Vietnam's New Premier Urges Reform HANOI, Vietnam (AP) -- A day after taking office, Vietnam's new prime minister said his role is to push economic reform forward while abiding by the guiding hand of the Communist Party.
In a speech published Friday in state-controlled newspapers, Prime Minister Phan Van Khai said reform must come with stability and equity for all Vietnamese.
A technocrat and celebrated economic reformer, Khai, 63, takes the government's top job under the shadow of his dominant predecessor, Vo Van Kiet.

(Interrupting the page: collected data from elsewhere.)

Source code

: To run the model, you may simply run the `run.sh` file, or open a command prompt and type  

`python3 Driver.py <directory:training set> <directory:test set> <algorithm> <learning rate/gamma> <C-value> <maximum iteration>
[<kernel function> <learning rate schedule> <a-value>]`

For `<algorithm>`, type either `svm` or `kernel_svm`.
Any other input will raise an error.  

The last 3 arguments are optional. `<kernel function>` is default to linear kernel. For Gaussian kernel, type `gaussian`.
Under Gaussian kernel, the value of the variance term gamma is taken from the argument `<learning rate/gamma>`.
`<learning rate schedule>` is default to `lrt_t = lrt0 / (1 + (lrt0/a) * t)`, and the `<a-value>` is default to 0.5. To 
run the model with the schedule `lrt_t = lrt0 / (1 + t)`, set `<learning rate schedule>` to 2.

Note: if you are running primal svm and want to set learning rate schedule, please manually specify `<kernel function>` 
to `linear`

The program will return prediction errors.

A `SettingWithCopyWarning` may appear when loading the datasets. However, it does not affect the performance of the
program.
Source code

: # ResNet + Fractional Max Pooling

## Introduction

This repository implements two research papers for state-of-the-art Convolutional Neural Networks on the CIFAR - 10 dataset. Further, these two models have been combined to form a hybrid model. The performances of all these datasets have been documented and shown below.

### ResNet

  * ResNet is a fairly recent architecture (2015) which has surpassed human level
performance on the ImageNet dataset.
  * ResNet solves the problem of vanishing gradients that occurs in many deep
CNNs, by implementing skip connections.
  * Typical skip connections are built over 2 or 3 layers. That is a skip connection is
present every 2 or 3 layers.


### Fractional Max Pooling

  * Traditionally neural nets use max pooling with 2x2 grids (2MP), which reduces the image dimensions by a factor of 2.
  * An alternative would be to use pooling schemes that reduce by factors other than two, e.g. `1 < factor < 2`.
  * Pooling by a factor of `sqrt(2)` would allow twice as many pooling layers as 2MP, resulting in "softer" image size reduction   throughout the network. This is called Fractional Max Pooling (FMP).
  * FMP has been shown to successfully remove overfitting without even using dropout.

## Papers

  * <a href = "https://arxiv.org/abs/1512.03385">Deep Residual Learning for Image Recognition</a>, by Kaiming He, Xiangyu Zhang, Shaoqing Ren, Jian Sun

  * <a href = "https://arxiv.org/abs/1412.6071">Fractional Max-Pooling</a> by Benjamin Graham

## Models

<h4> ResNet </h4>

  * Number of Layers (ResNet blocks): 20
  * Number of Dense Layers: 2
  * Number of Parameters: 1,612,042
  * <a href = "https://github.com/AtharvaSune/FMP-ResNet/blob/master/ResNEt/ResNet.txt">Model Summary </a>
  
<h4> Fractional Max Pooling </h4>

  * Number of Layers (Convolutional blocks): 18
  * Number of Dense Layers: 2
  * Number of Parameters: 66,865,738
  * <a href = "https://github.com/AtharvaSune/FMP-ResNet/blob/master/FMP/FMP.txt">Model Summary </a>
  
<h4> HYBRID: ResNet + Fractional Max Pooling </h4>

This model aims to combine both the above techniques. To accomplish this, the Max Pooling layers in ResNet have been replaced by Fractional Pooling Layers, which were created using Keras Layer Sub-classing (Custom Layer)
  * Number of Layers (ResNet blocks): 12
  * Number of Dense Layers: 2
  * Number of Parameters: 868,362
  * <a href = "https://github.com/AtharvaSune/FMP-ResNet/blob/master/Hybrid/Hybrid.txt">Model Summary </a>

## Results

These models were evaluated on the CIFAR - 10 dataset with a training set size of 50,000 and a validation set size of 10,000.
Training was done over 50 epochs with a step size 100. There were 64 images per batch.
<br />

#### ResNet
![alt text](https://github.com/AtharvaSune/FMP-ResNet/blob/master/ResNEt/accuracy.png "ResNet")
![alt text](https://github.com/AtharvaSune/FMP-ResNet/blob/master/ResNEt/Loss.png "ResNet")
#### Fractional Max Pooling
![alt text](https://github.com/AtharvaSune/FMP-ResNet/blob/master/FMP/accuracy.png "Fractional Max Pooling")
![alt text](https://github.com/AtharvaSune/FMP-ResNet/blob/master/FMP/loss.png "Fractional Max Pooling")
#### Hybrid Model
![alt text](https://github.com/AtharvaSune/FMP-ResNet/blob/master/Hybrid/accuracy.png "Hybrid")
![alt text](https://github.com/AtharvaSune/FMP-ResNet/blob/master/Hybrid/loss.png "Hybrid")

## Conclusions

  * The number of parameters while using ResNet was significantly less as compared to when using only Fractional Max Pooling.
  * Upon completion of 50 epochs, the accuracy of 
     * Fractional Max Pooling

Kiet, although retired from government, remains a powerful adviser on policy issues through his seat on the Communist Party Politburo.
In an interview with the Saigon Times Daily, Kiet issued a veiled warning to the Communist Party's conservative factions not to stand in the way of the new government's reform policy.
Reform "is a constant process,'' Kiet said. "Those who are content with the current reforms are making a serious mistake.''
Despite outward unity, the party faces deep divisions concerning the direction of reform and privatization.
Corruption, heavy reliance on state subsidies and preferential treatment for state-owned companies continue to plague the economy.
Although Vietnam has dramatically reduced the number of state-run companies to 6,000, the state sector continues to dominate industry and enjoys benefits denied to private firms.